> _DATA UNDER STUDY_:
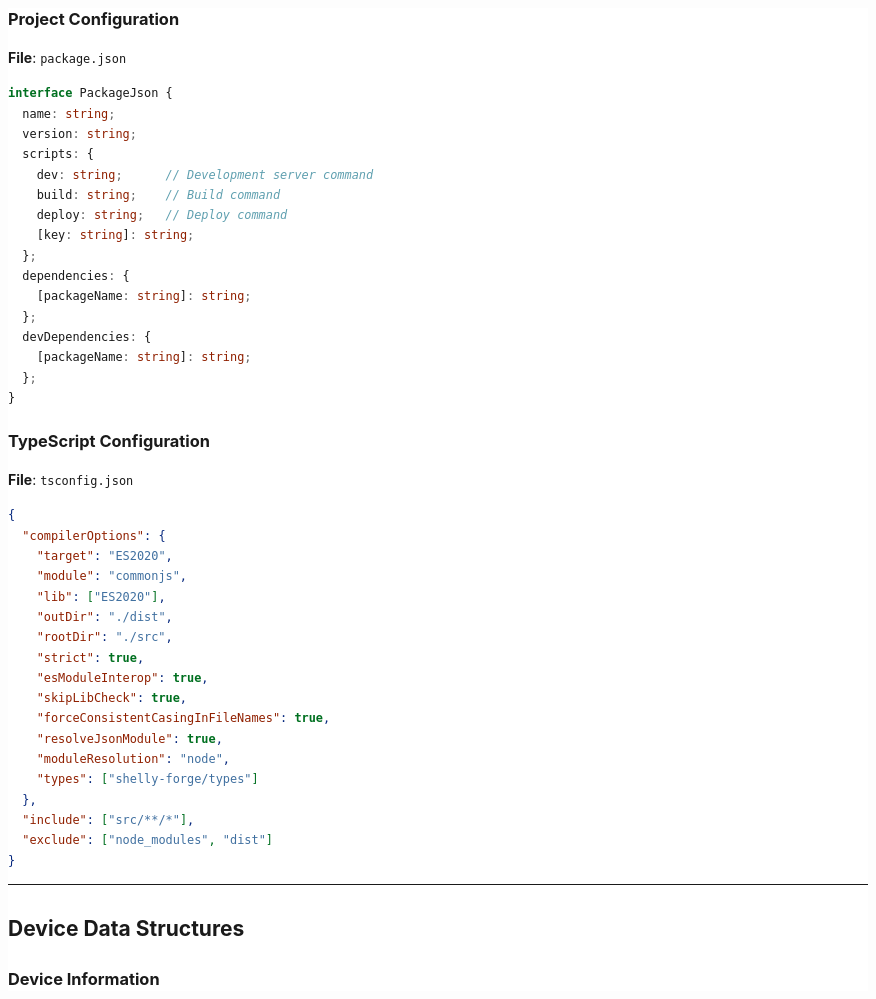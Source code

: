 ### Project Configuration

**File**: `package.json`

```typescript
interface PackageJson {
  name: string;
  version: string;
  scripts: {
    dev: string;      // Development server command
    build: string;    // Build command
    deploy: string;   // Deploy command
    [key: string]: string;
  };
  dependencies: {
    [packageName: string]: string;
  };
  devDependencies: {
    [packageName: string]: string;
  };
}
```

### TypeScript Configuration

**File**: `tsconfig.json`

```json
{
  "compilerOptions": {
    "target": "ES2020",
    "module": "commonjs",
    "lib": ["ES2020"],
    "outDir": "./dist",
    "rootDir": "./src",
    "strict": true,
    "esModuleInterop": true,
    "skipLibCheck": true,
    "forceConsistentCasingInFileNames": true,
    "resolveJsonModule": true,
    "moduleResolution": "node",
    "types": ["shelly-forge/types"]
  },
  "include": ["src/**/*"],
  "exclude": ["node_modules", "dist"]
}
```

---

## Device Data Structures

### Device Information


  [solutionName: string]: {
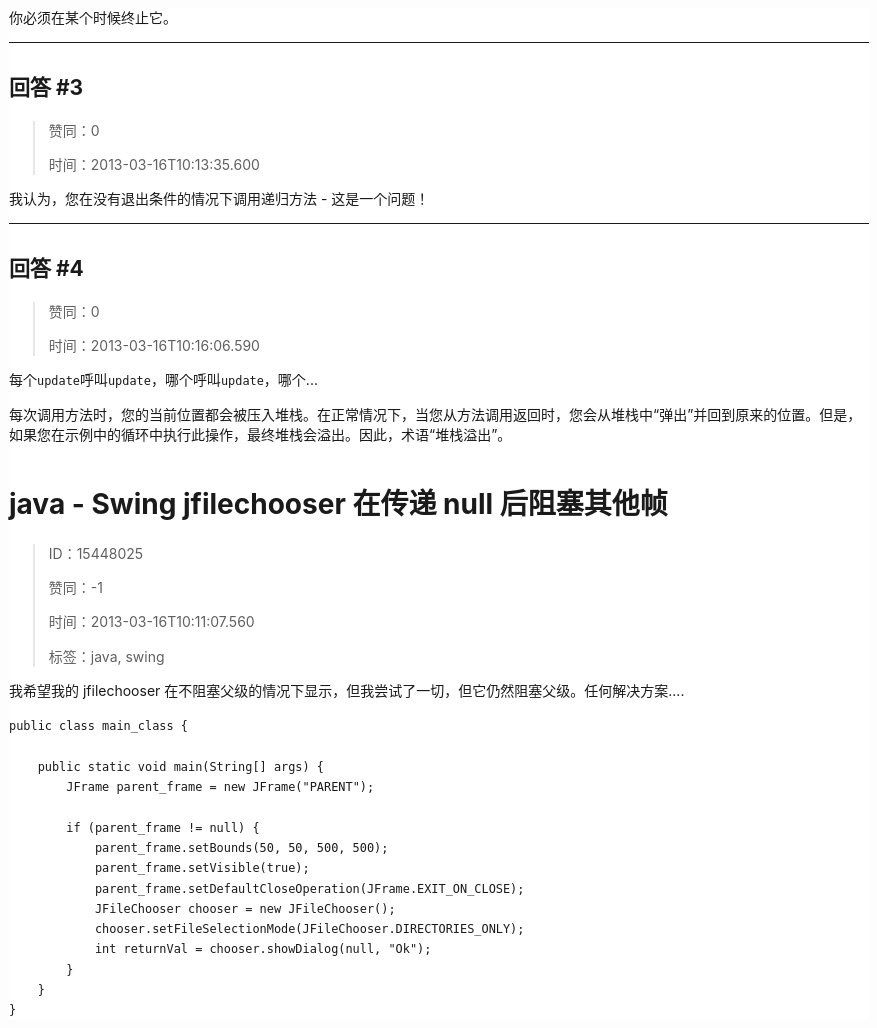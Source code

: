 你必须在某个时候终止它。

* * *

## 回答 #3

> 赞同：0
> 
> 时间：2013-03-16T10:13:35.600

我认为，您在没有退出条件的情况下调用递归方法 - 这是一个问题！

* * *

## 回答 #4

> 赞同：0
> 
> 时间：2013-03-16T10:16:06.590

每个`update`呼叫`update`，哪个呼叫`update`，哪个...

每次调用方法时，您的当前位置都会被压入堆栈。在正常情况下，当您从方法调用返回时，您会从堆栈中“弹出”并回到原来的位置。但是，如果您在示例中的循环中执行此操作，最终堆栈会溢出。因此，术语“堆栈溢出”。

# java - Swing jfilechooser 在传递 null 后阻塞其他帧

> ID：15448025
> 
> 赞同：-1
> 
> 时间：2013-03-16T10:11:07.560
> 
> 标签：java, swing

我希望我的 jfilechooser 在不阻塞父级的情况下显示，但我尝试了一切，但它仍然阻塞父级。任何解决方案....

```
public class main_class {

    public static void main(String[] args) {
        JFrame parent_frame = new JFrame("PARENT");

        if (parent_frame != null) {
            parent_frame.setBounds(50, 50, 500, 500);
            parent_frame.setVisible(true);
            parent_frame.setDefaultCloseOperation(JFrame.EXIT_ON_CLOSE);
            JFileChooser chooser = new JFileChooser();
            chooser.setFileSelectionMode(JFileChooser.DIRECTORIES_ONLY);
            int returnVal = chooser.showDialog(null, "Ok");
        }
    }
} 
```
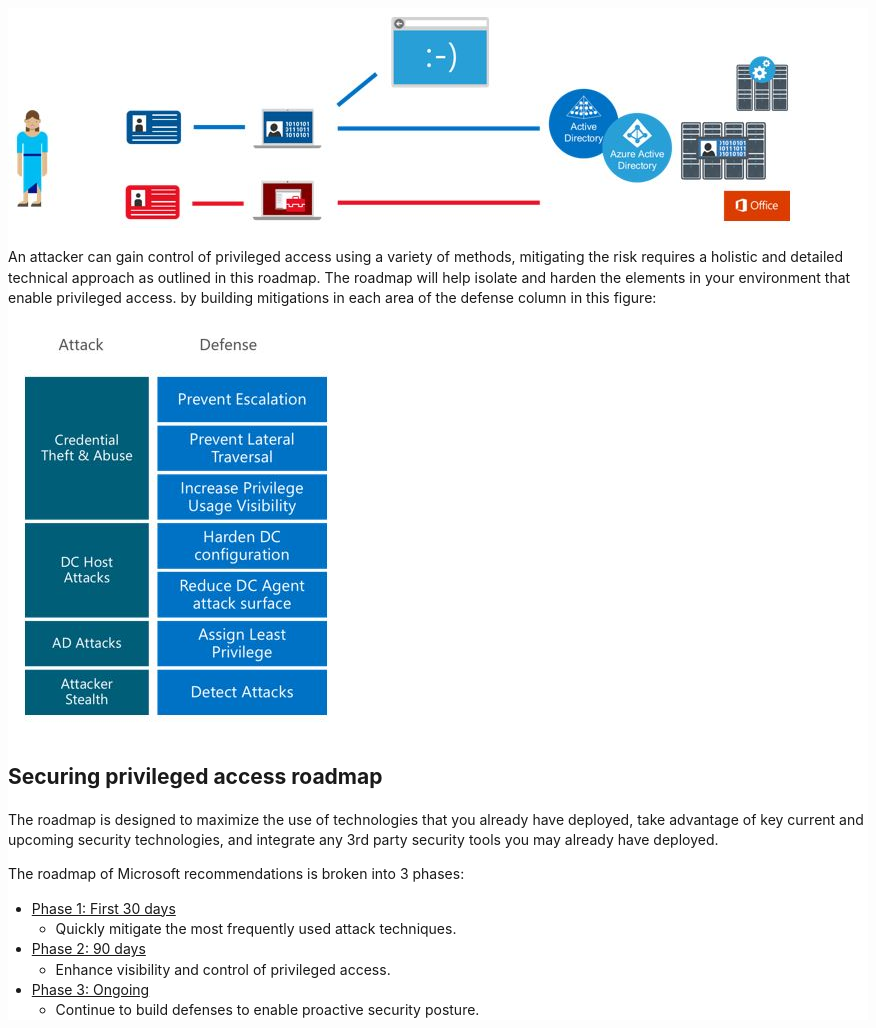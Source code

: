![Diagram showing the separate "path" for administration that the roadmap establishes to isolate privileged access tasks from high risk standard user tasks like web browsing and accessing email](../media/securing-privileged-access/PAW_LP_Fig4.JPG)

An attacker can gain control of privileged access using a variety of methods, mitigating the risk requires a holistic and detailed technical approach as outlined in this roadmap. The roadmap will help isolate and harden the elements in your environment that enable privileged access. by building mitigations in each area of the defense column in this figure:

![Table showing attack and defense columns](../media/securing-privileged-access/PAW_LP_Fig5.JPG)

## Securing privileged access roadmap

The roadmap is designed to maximize the use of technologies that you already have deployed, take advantage of key current and upcoming security technologies, and integrate any 3rd party security tools you may already have deployed.

The roadmap of Microsoft recommendations is broken into 3 phases:

* [Phase 1: First 30 days](#phase-1-mitigate-frequently-used-attack-techniques)
   * Quickly mitigate the most frequently used attack techniques.
* [Phase 2: 90 days](#phase-2-enhance-visibility-and-control-of-privileged-access)
   * Enhance visibility and control of privileged access.
* [Phase 3: Ongoing](#phase-3-continue-to-build-defenses)
   * Continue to build defenses to enable proactive security posture.
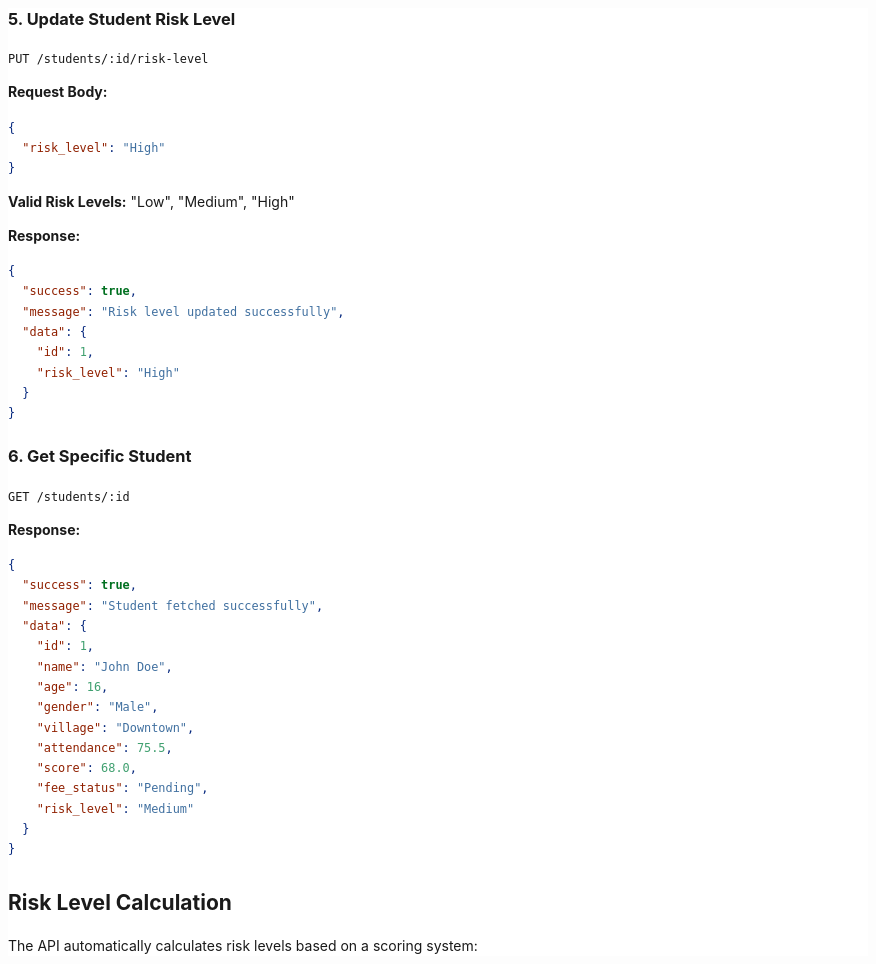 ### 5. Update Student Risk Level
```http
PUT /students/:id/risk-level
```

**Request Body:**
```json
{
  "risk_level": "High"
}
```

**Valid Risk Levels:** "Low", "Medium", "High"

**Response:**
```json
{
  "success": true,
  "message": "Risk level updated successfully",
  "data": {
    "id": 1,
    "risk_level": "High"
  }
}
```

### 6. Get Specific Student
```http
GET /students/:id
```

**Response:**
```json
{
  "success": true,
  "message": "Student fetched successfully",
  "data": {
    "id": 1,
    "name": "John Doe",
    "age": 16,
    "gender": "Male",
    "village": "Downtown",
    "attendance": 75.5,
    "score": 68.0,
    "fee_status": "Pending",
    "risk_level": "Medium"
  }
}
```

## Risk Level Calculation

The API automatically calculates risk levels based on a scoring system:
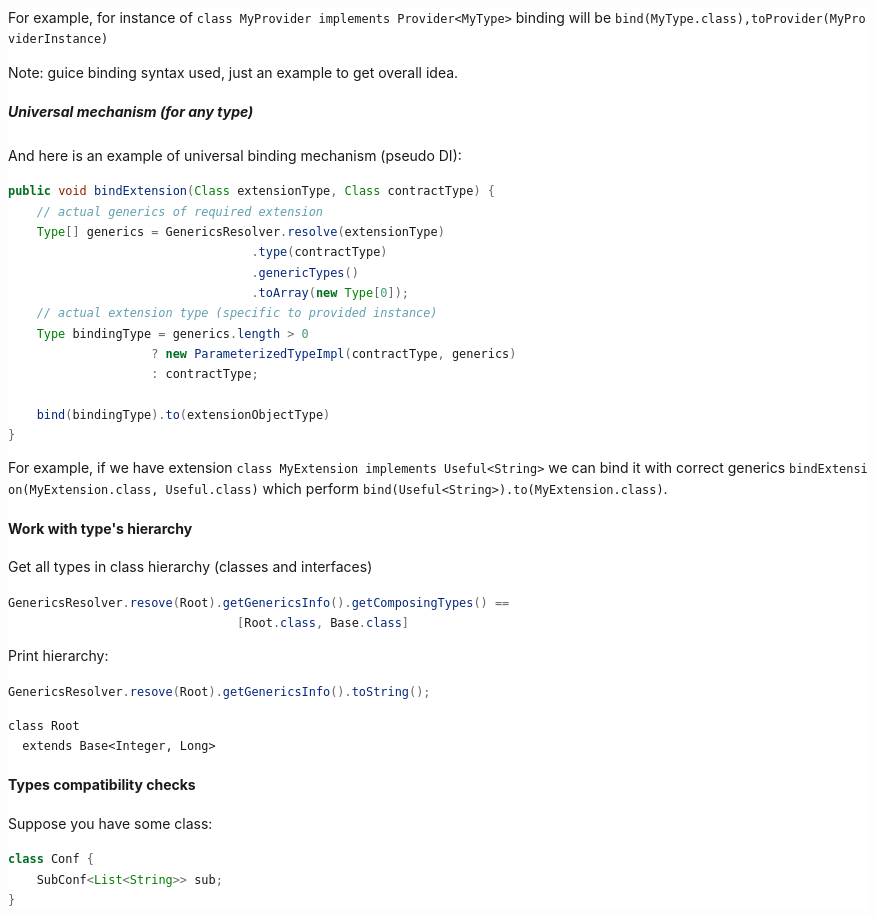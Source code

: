 For example, for instance of `class MyProvider implements Provider<MyType>` binding will be
`bind(MyType.class),toProvider(MyProviderInstance)`

Note: guice binding syntax used, just an example to get overall idea.

##### Universal mechanism (for any type)

And here is an example of universal binding mechanism (pseudo DI):

```java
public void bindExtension(Class extensionType, Class contractType) {    
    // actual generics of required extension
    Type[] generics = GenericsResolver.resolve(extensionType)
                                  .type(contractType)
                                  .genericTypes()
                                  .toArray(new Type[0]);
    // actual extension type (specific to provided instance)
    Type bindingType = generics.length > 0 
                    ? new ParameterizedTypeImpl(contractType, generics)
                    : contractType;
    
    bind(bindingType).to(extensionObjectType)
}
```

For example, if we have extension `class MyExtension implements Useful<String>` we can bind it with correct generics 
`bindExtension(MyExtension.class, Useful.class)` which perform `bind(Useful<String>).to(MyExtension.class)`.        

#### Work with type's hierarchy

Get all types in class hierarchy (classes and interfaces)

```java
GenericsResolver.resove(Root).getGenericsInfo().getComposingTypes() == 
                                [Root.class, Base.class]
```

Print hierarchy:

```java
GenericsResolver.resove(Root).getGenericsInfo().toString();
```

```
class Root
  extends Base<Integer, Long>
``` 

#### Types compatibility checks

Suppose you have some class:

```java
class Conf {
    SubConf<List<String>> sub; 
}
```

> _WHAT TO WORK ON_:
Copy each line above holding "days".

> _OUTPUT_:
* [Phase 1: First 30 days](#phase-1-mitigate-frequently-used-attack-techniques)
* [Phase 2: 90 days](#phase-2-enhance-visibility-and-control-of-privileged-access)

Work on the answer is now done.